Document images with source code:
◇ ◇ ◇ ◇
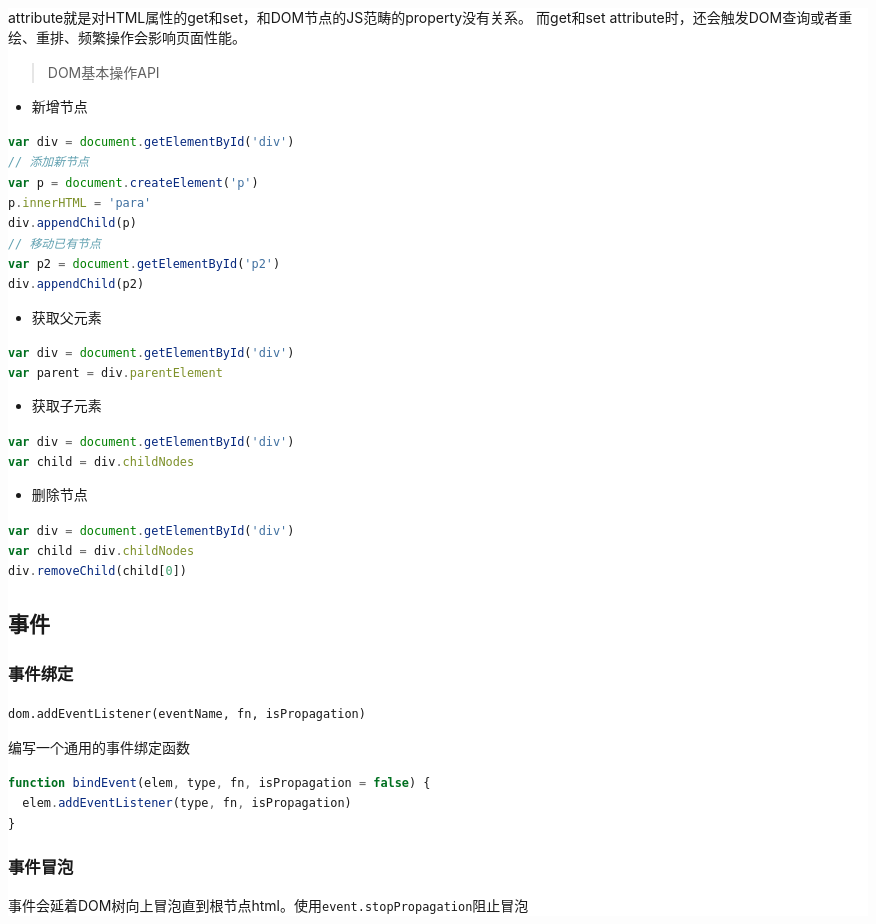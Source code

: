 attribute就是对HTML属性的get和set，和DOM节点的JS范畴的property没有关系。
而get和set attribute时，还会触发DOM查询或者重绘、重排、频繁操作会影响页面性能。

> DOM基本操作API

* 新增节点

```js
var div = document.getElementById('div')
// 添加新节点
var p = document.createElement('p')
p.innerHTML = 'para'
div.appendChild(p)
// 移动已有节点
var p2 = document.getElementById('p2')
div.appendChild(p2)
```

* 获取父元素

```js
var div = document.getElementById('div')
var parent = div.parentElement
```

* 获取子元素

```js
var div = document.getElementById('div')
var child = div.childNodes
```

* 删除节点

```js
var div = document.getElementById('div')
var child = div.childNodes
div.removeChild(child[0])
```

## 事件

### 事件绑定

    dom.addEventListener(eventName, fn, isPropagation)

编写一个通用的事件绑定函数

```js
function bindEvent(elem, type, fn, isPropagation = false) {
  elem.addEventListener(type, fn, isPropagation)
}
```

### 事件冒泡

事件会延着DOM树向上冒泡直到根节点html。使用`event.stopPropagation`阻止冒泡
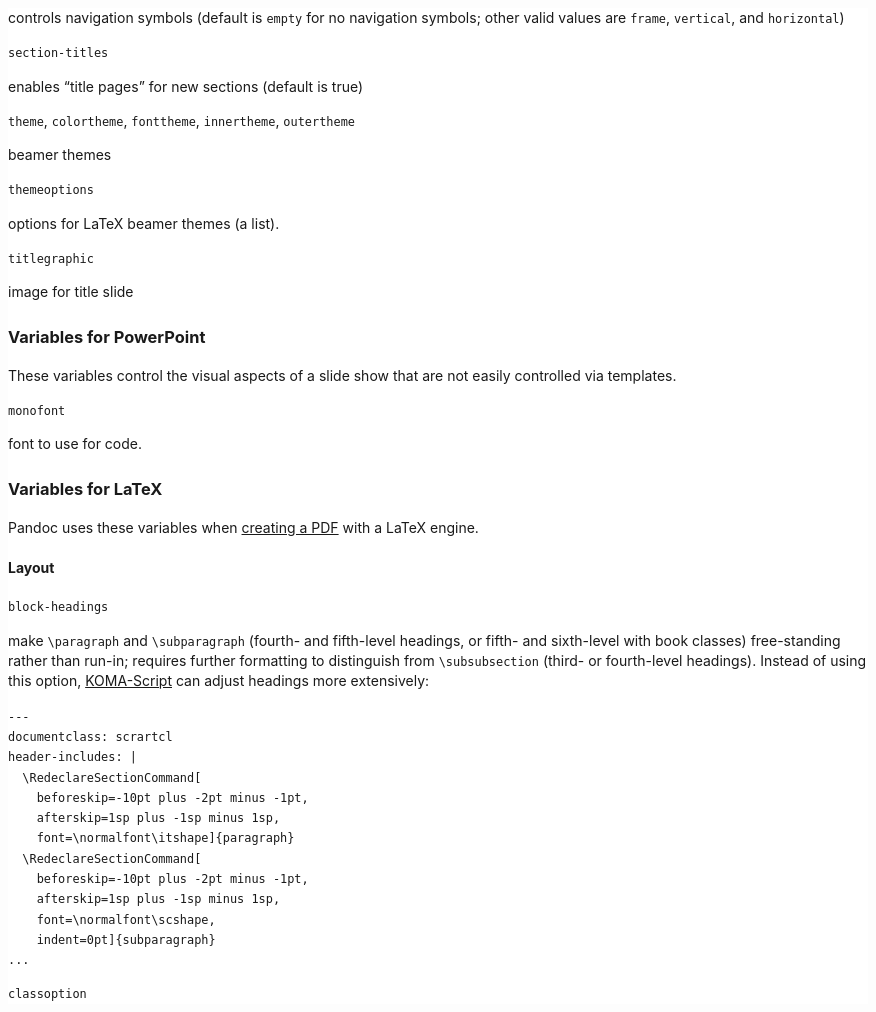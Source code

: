 controls navigation symbols (default is `empty` for no navigation symbols; other valid values are `frame`, `vertical`, and `horizontal`)

`section-titles`

enables “title pages” for new sections (default is true)

`theme`, `colortheme`, `fonttheme`, `innertheme`, `outertheme`

beamer themes

`themeoptions`

options for LaTeX beamer themes (a list).

`titlegraphic`

image for title slide

### Variables for PowerPoint

These variables control the visual aspects of a slide show that are not easily controlled via templates.

`monofont`

font to use for code.

### Variables for LaTeX

Pandoc uses these variables when [creating a PDF](#creating-a-pdf) with a LaTeX engine.

#### Layout

`block-headings`

make `\paragraph` and `\subparagraph` (fourth- and fifth-level headings, or fifth- and sixth-level with book classes) free-standing rather than run-in; requires further formatting to distinguish from `\subsubsection` (third- or fourth-level headings). Instead of using this option, [KOMA-Script](https://ctan.org/pkg/koma-script) can adjust headings more extensively:

```
---
documentclass: scrartcl
header-includes: |
  \RedeclareSectionCommand[
    beforeskip=-10pt plus -2pt minus -1pt,
    afterskip=1sp plus -1sp minus 1sp,
    font=\normalfont\itshape]{paragraph}
  \RedeclareSectionCommand[
    beforeskip=-10pt plus -2pt minus -1pt,
    afterskip=1sp plus -1sp minus 1sp,
    font=\normalfont\scshape,
    indent=0pt]{subparagraph}
...
```


`classoption`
◇ ◇ ◇ ◇
## PROBLEM TO SOLVE:
Repeat the line containing "Pandoc uses these" and all subsequent lines through the final line of the data, exactly and with no others.

## WRITTEN ANSWER:
Pandoc uses these variables when [creating a PDF](#creating-a-pdf) with a LaTeX engine.

#### Layout

`block-headings`

make `\paragraph` and `\subparagraph` (fourth- and fifth-level headings, or fifth- and sixth-level with book classes) free-standing rather than run-in; requires further formatting to distinguish from `\subsubsection` (third- or fourth-level headings). Instead of using this option, [KOMA-Script](https://ctan.org/pkg/koma-script) can adjust headings more extensively:

```
---
documentclass: scrartcl
header-includes: |
  \RedeclareSectionCommand[
    beforeskip=-10pt plus -2pt minus -1pt,
    afterskip=1sp plus -1sp minus 1sp,
    font=\normalfont\itshape]{paragraph}
  \RedeclareSectionCommand[
    beforeskip=-10pt plus -2pt minus -1pt,
    afterskip=1sp plus -1sp minus 1sp,
    font=\normalfont\scshape,
    indent=0pt]{subparagraph}
...
```


`classoption`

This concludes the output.